I'm back again at it, with a new box - 3900x and RTX2080 enjoying silky smooth 60fps on ultra settings, including parallel streaming and video encoding. Debian is just the best. FYI: I migrated over to using steam+proton for running E:D - it's awesome and dead easy to setup. Just install protontricks and run a single command to get everything 100% working.
Hello, can you say me the command line?

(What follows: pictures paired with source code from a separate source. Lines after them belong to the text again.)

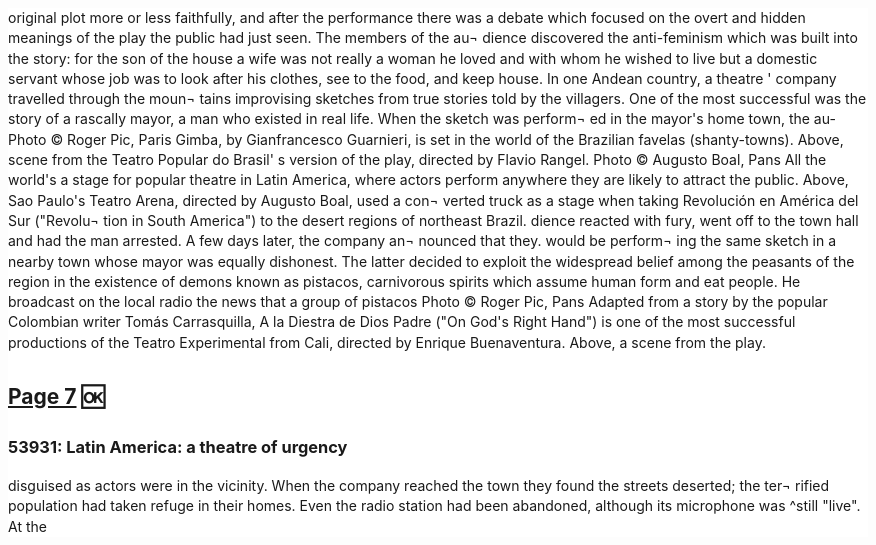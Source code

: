 original plot more or less faithfully,
and after the performance there was a
debate which focused on the overt and
hidden meanings of the play the public
had just seen. The members of the au¬
dience discovered the anti-feminism
which was built into the story: for the
son of the house a wife was not really
a woman he loved and with whom he
wished to live but a domestic servant
whose job was to look after his clothes,
see to the food, and keep house.
In one Andean country, a theatre
' company travelled through the moun¬
tains improvising sketches from true
stories told by the villagers. One of the
most successful was the story of a
rascally mayor, a man who existed in
real life. When the sketch was perform¬
ed in the mayor's home town, the au-
Photo © Roger Pic, Paris
Gimba, by Gianfrancesco Guarnieri, is set in the world of the Brazilian
favelas (shanty-towns). Above, scene from the Teatro Popular do Brasil' s
version of the play, directed by Flavio Rangel.
Photo © Augusto Boal, Pans
All the world's a stage for popular theatre
in Latin America, where actors perform
anywhere they are likely to attract the
public. Above, Sao Paulo's Teatro Arena,
directed by Augusto Boal, used a con¬
verted truck as a stage when taking
Revolución en América del Sur ("Revolu¬
tion in South America") to the desert
regions of northeast Brazil.
dience reacted with fury, went off to
the town hall and had the man arrested.
A few days later, the company an¬
nounced that they. would be perform¬
ing the same sketch in a nearby town
whose mayor was equally dishonest.
The latter decided to exploit the
widespread belief among the peasants
of the region in the existence of demons
known as pistacos, carnivorous spirits
which assume human form and eat
people. He broadcast on the local radio
the news that a group of pistacos
Photo © Roger Pic, Pans
Adapted from a story by the popular Colombian writer Tomás Carrasquilla,
A la Diestra de Dios Padre ("On God's Right Hand") is one of the most
successful productions of the Teatro Experimental from Cali, directed by
Enrique Buenaventura. Above, a scene from the play.
## [Page 7](https://demo.humlab.umu.se/courier/074691engo.pdf#page=7) 🆗
### 53931: Latin America: a theatre of urgency
disguised as actors were in the vicinity.
When the company reached the town
they found the streets deserted; the ter¬
rified population had taken refuge in
their homes. Even the radio station had
been abandoned, although its
microphone was ^still "live". At the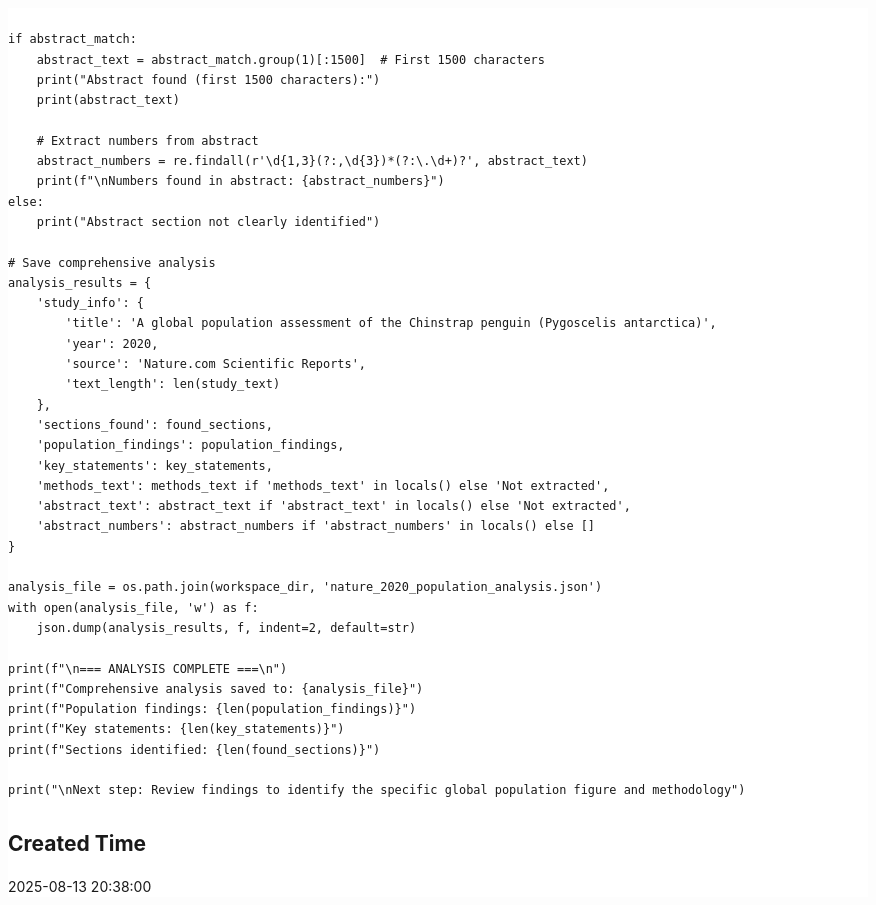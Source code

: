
 ```

if abstract_match:
    abstract_text = abstract_match.group(1)[:1500]  # First 1500 characters
    print("Abstract found (first 1500 characters):")
    print(abstract_text)
    
    # Extract numbers from abstract
    abstract_numbers = re.findall(r'\d{1,3}(?:,\d{3})*(?:\.\d+)?', abstract_text)
    print(f"\nNumbers found in abstract: {abstract_numbers}")
else:
    print("Abstract section not clearly identified")

# Save comprehensive analysis
analysis_results = {
    'study_info': {
        'title': 'A global population assessment of the Chinstrap penguin (Pygoscelis antarctica)',
        'year': 2020,
        'source': 'Nature.com Scientific Reports',
        'text_length': len(study_text)
    },
    'sections_found': found_sections,
    'population_findings': population_findings,
    'key_statements': key_statements,
    'methods_text': methods_text if 'methods_text' in locals() else 'Not extracted',
    'abstract_text': abstract_text if 'abstract_text' in locals() else 'Not extracted',
    'abstract_numbers': abstract_numbers if 'abstract_numbers' in locals() else []
}

analysis_file = os.path.join(workspace_dir, 'nature_2020_population_analysis.json')
with open(analysis_file, 'w') as f:
    json.dump(analysis_results, f, indent=2, default=str)

print(f"\n=== ANALYSIS COMPLETE ===\n")
print(f"Comprehensive analysis saved to: {analysis_file}")
print(f"Population findings: {len(population_findings)}")
print(f"Key statements: {len(key_statements)}")
print(f"Sections identified: {len(found_sections)}")

print("\nNext step: Review findings to identify the specific global population figure and methodology")
```

## Created Time
2025-08-13 20:38:00

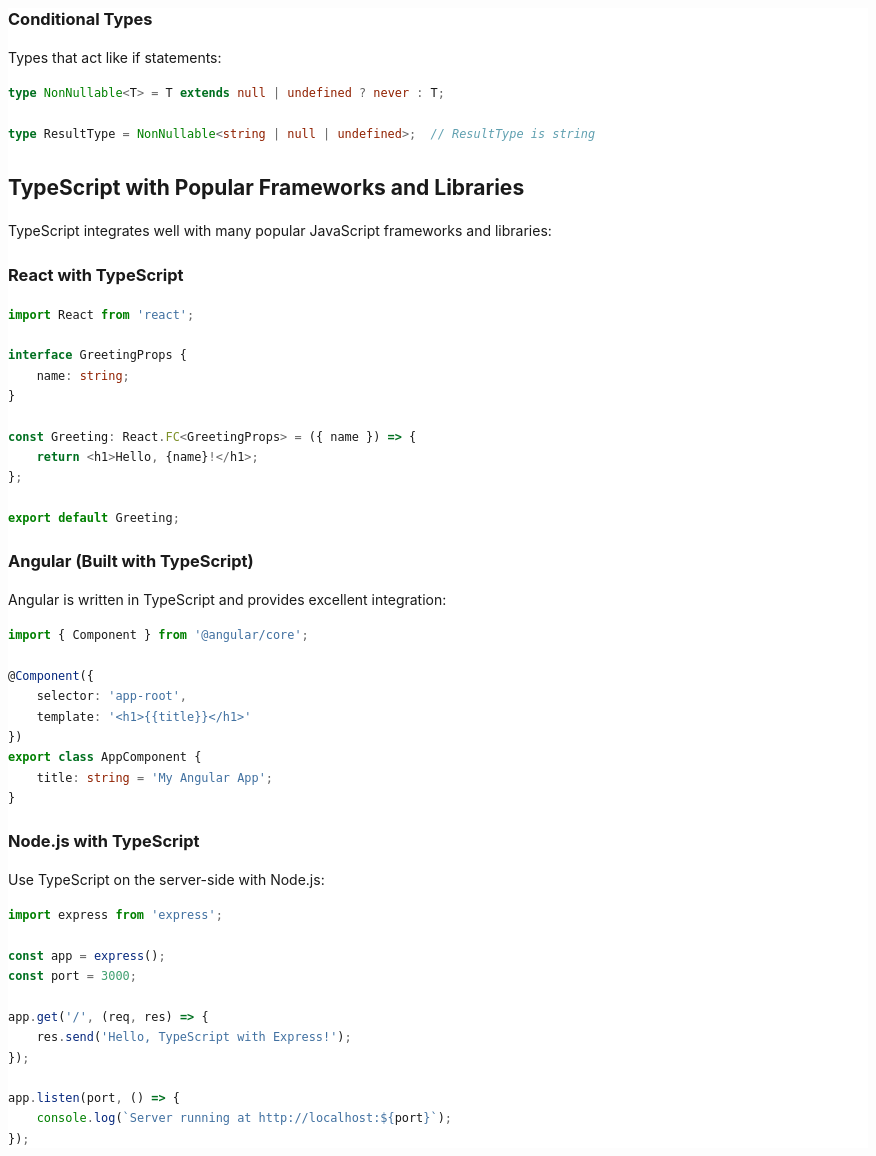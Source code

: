 ### Conditional Types

Types that act like if statements:

```typescript
type NonNullable<T> = T extends null | undefined ? never : T;

type ResultType = NonNullable<string | null | undefined>;  // ResultType is string
```

## TypeScript with Popular Frameworks and Libraries

TypeScript integrates well with many popular JavaScript frameworks and libraries:

### React with TypeScript

```typescript
import React from 'react';

interface GreetingProps {
    name: string;
}

const Greeting: React.FC<GreetingProps> = ({ name }) => {
    return <h1>Hello, {name}!</h1>;
};

export default Greeting;
```

### Angular (Built with TypeScript)

Angular is written in TypeScript and provides excellent integration:

```typescript
import { Component } from '@angular/core';

@Component({
    selector: 'app-root',
    template: '<h1>{{title}}</h1>'
})
export class AppComponent {
    title: string = 'My Angular App';
}
```

### Node.js with TypeScript

Use TypeScript on the server-side with Node.js:

```typescript
import express from 'express';

const app = express();
const port = 3000;

app.get('/', (req, res) => {
    res.send('Hello, TypeScript with Express!');
});

app.listen(port, () => {
    console.log(`Server running at http://localhost:${port}`);
});
```
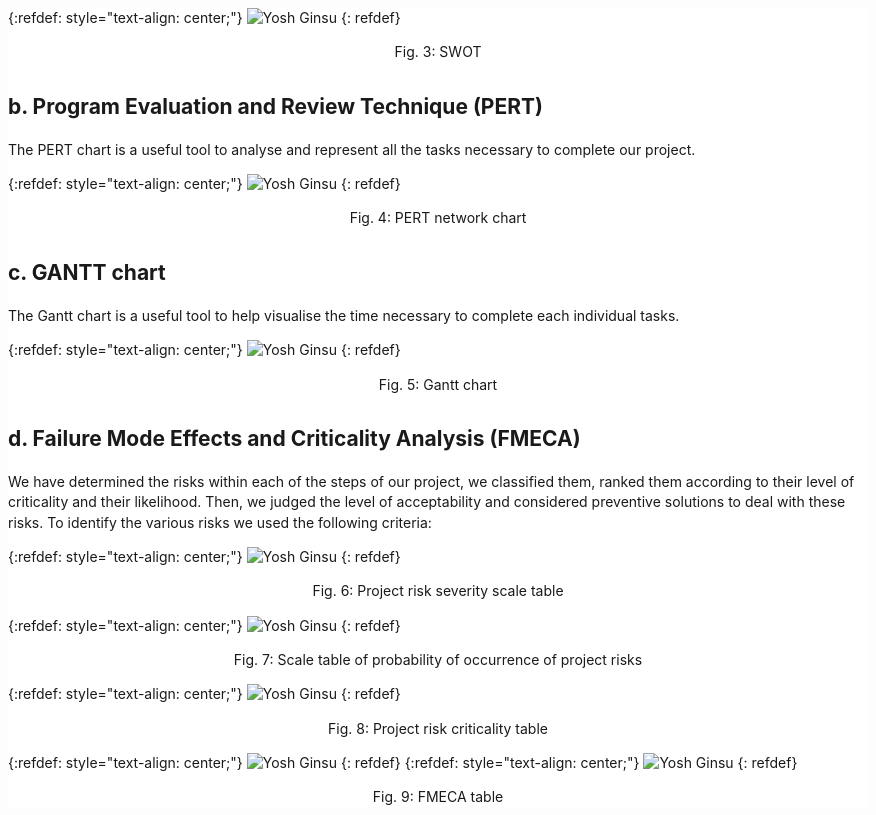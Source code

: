 {:refdef: style="text-align: center;"}
![Yosh Ginsu]({{site.baseurl}}/assets/img/piezo/fig19.jpg)
{: refdef}
<center> Fig. 3: SWOT </center>

## b. Program Evaluation and Review Technique (PERT)
The PERT chart is a useful tool to analyse and represent all the tasks necessary to complete our project.

{:refdef: style="text-align: center;"}
![Yosh Ginsu]({{site.baseurl}}/assets/img/piezo/fig20.jpg)
{: refdef}
<center> Fig. 4: PERT  network chart </center>

## c. GANTT chart
The Gantt chart is a useful tool to help visualise the time necessary to complete each individual tasks.

{:refdef: style="text-align: center;"}
![Yosh Ginsu]({{site.baseurl}}/assets/img/piezo/fig21.jpg)
{: refdef}
<center> Fig. 5: Gantt chart </center>

## d. Failure Mode Effects and Criticality Analysis (FMECA)
We have determined the risks within each of the steps of our project, we classified them, ranked them according to their level of criticality and their likelihood.
Then, we judged the level of acceptability and considered preventive solutions to deal with these risks.
To identify the various risks we used the following criteria:

{:refdef: style="text-align: center;"}
![Yosh Ginsu]({{site.baseurl}}/assets/img/piezo/fig22.jpg)
{: refdef}
<center> Fig. 6: Project risk severity scale table</center>

{:refdef: style="text-align: center;"}
![Yosh Ginsu]({{site.baseurl}}/assets/img/piezo/fig23.jpg)
{: refdef}
<center> Fig. 7: Scale table of probability of occurrence of project risks </center>

{:refdef: style="text-align: center;"}
![Yosh Ginsu]({{site.baseurl}}/assets/img/piezo/fig24.jpg)
{: refdef}
<center> Fig. 8: Project risk criticality table </center>

{:refdef: style="text-align: center;"}
![Yosh Ginsu]({{site.baseurl}}/assets/img/piezo/fig25.jpg)
{: refdef}
{:refdef: style="text-align: center;"}
![Yosh Ginsu]({{site.baseurl}}/assets/img/piezo/fig26.jpg)
{: refdef}
<center> Fig. 9: FMECA table </center>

Thank you very much
 
Debian has been my server choice since '03, and my and my family's daily desktop since Etch.
Yes, stable means stability, which is great if you don't need the newest stuff.
However, deb9 has been great for nvidia drivers, and out of the box steam support/gaming.
I have installed wine form testing, and winetricks from the source, but have no idea howto utilze them WRT using steam/proton.
So I'm quite happy running most of my games natively, or with proton.
I haven't booted into win7 in a long time.
Unfortunately, I'm getting the itch to fire up my modded skyrim, which means win7 again.
If they were willing, FD could quite easily take what they've done for mac, and release a native linux port.
 
Debian has been my server choice since '03, and my and my family's daily desktop since Etch.
Yes, stable means stability, which is great if you don't need the newest stuff.
However, deb9 has been great for nvidia drivers, and out of the box steam support/gaming.
I have installed wine form testing, and winetricks from the source, but have no idea howto utilze them WRT using steam/proton.
So I'm quite happy running most of my games natively, or with proton.
I haven't booted into win7 in a long time.
Unfortunately, I'm getting the itch to fire up my modded skyrim, which means win7 again.
If they were willing, FD could quite easily take what they've done for mac, and release a native linux port.

If you can install steam (you can, you're on debian 9, it's part of the repo), then you can install and RUN! E: D directly. Go check the discussion over here: https://forums.frontier.co.uk/threa...experimental-not-officially-supported.366894/
 
I've been following that thread since forever.
I've just been waiting for the proton release that would work for ED without the extra steps.
Yes, steam, and many games are working for me.
Yeah, the bit that's missing is some .NET functions to make the launcher work properly. The actual game would run fine without any action. The launcher is using some weird corners of .NET.